For every line in the data below, check for the word "durations", then state how many lines have it. Answer with the number only.

--*--

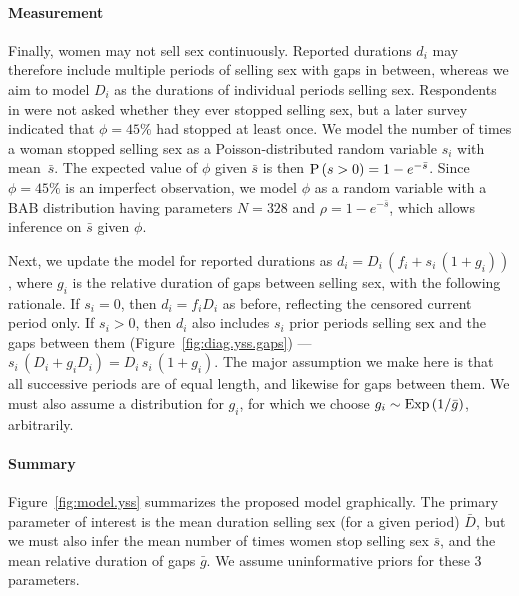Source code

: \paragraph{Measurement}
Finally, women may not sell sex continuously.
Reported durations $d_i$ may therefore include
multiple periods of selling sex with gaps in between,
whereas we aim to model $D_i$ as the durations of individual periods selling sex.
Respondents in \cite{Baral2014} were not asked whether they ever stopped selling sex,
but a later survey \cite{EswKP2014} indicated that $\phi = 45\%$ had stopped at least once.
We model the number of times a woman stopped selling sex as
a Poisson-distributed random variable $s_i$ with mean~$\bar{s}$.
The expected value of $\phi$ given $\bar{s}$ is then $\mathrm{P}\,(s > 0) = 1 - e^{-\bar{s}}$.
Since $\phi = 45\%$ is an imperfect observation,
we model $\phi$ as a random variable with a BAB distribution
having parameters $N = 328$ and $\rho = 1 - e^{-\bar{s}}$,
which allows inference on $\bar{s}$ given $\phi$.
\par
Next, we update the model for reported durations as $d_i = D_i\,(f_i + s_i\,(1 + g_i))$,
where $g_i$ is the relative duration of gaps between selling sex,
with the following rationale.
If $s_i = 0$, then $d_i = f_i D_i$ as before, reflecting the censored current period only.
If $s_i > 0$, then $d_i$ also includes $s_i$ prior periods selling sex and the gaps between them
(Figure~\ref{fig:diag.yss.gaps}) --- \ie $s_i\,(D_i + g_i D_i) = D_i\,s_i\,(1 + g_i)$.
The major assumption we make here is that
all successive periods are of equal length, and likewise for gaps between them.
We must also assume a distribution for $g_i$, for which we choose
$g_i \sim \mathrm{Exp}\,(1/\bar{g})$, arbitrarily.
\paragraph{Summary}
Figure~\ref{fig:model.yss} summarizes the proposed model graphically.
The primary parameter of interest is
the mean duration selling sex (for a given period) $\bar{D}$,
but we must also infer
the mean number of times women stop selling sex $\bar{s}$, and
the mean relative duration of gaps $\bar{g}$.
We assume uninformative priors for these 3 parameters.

--*--

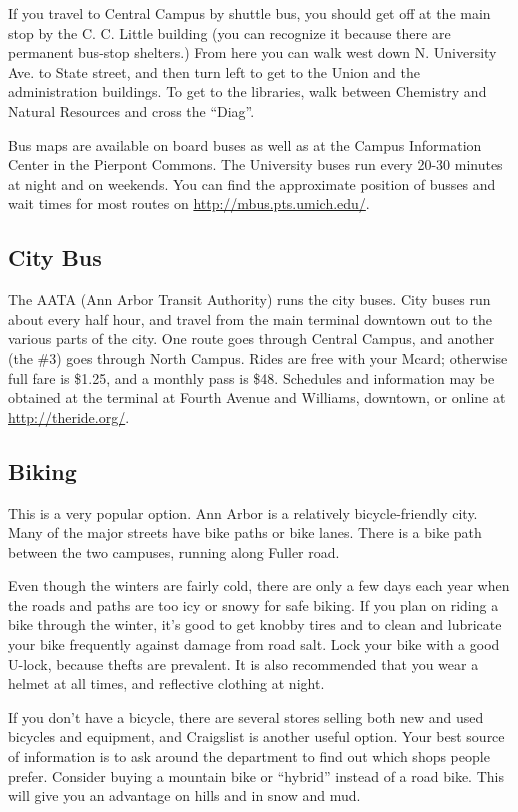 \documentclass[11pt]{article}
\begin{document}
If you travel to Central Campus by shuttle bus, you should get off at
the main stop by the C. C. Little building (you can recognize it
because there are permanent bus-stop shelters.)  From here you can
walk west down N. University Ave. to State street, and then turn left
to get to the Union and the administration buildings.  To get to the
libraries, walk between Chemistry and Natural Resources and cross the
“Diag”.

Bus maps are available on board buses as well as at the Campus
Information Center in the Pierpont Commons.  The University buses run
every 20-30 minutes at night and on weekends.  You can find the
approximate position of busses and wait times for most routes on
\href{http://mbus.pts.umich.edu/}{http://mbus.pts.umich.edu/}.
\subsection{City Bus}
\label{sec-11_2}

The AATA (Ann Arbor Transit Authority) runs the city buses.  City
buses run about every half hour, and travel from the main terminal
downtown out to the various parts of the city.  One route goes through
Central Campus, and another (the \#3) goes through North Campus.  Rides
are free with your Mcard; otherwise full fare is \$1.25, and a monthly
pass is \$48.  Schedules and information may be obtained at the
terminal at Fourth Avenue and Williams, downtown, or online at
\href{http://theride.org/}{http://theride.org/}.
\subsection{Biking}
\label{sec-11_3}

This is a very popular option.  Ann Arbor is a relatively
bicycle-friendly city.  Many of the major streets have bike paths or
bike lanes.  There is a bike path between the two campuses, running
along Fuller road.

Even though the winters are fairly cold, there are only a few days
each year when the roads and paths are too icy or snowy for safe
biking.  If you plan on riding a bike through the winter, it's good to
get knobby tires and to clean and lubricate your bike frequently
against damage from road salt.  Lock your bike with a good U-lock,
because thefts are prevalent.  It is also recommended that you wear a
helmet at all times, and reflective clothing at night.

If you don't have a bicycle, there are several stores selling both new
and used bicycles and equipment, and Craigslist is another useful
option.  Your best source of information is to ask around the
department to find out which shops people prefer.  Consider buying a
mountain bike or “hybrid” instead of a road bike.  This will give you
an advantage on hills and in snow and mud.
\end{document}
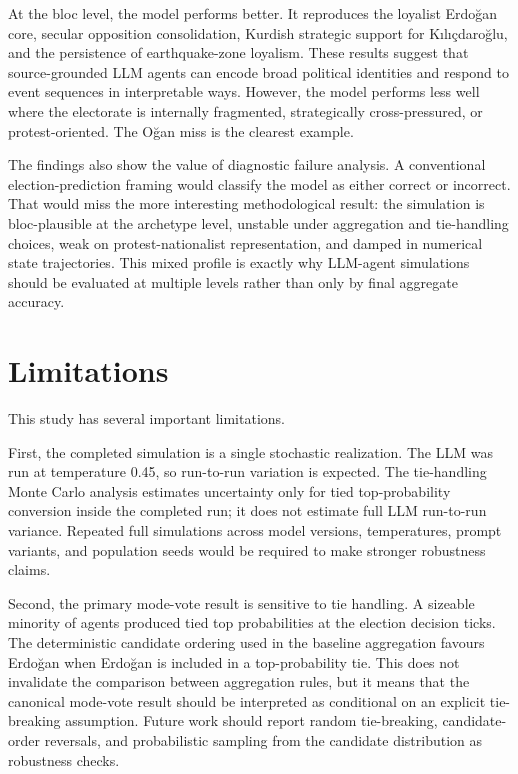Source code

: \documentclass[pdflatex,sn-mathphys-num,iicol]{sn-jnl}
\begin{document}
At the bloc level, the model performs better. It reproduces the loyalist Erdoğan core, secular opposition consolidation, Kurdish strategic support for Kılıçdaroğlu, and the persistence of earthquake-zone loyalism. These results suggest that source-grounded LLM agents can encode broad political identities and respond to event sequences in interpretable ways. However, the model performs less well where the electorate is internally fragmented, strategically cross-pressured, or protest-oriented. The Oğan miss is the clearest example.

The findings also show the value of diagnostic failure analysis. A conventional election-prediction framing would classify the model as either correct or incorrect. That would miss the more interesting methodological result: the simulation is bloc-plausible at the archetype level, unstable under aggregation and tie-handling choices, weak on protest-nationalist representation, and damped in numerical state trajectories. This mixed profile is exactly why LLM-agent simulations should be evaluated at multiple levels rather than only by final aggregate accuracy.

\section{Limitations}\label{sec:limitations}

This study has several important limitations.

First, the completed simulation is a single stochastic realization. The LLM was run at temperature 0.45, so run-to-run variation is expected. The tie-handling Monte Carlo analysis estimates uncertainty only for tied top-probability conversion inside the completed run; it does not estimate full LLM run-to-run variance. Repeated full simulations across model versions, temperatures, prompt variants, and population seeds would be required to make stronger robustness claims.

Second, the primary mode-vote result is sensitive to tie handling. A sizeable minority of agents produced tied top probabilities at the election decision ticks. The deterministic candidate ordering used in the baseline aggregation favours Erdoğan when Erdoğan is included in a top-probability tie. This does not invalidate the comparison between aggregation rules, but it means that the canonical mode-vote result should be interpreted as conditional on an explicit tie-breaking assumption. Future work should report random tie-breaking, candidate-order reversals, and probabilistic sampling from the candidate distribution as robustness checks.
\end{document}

--*--

= Response to the task =
3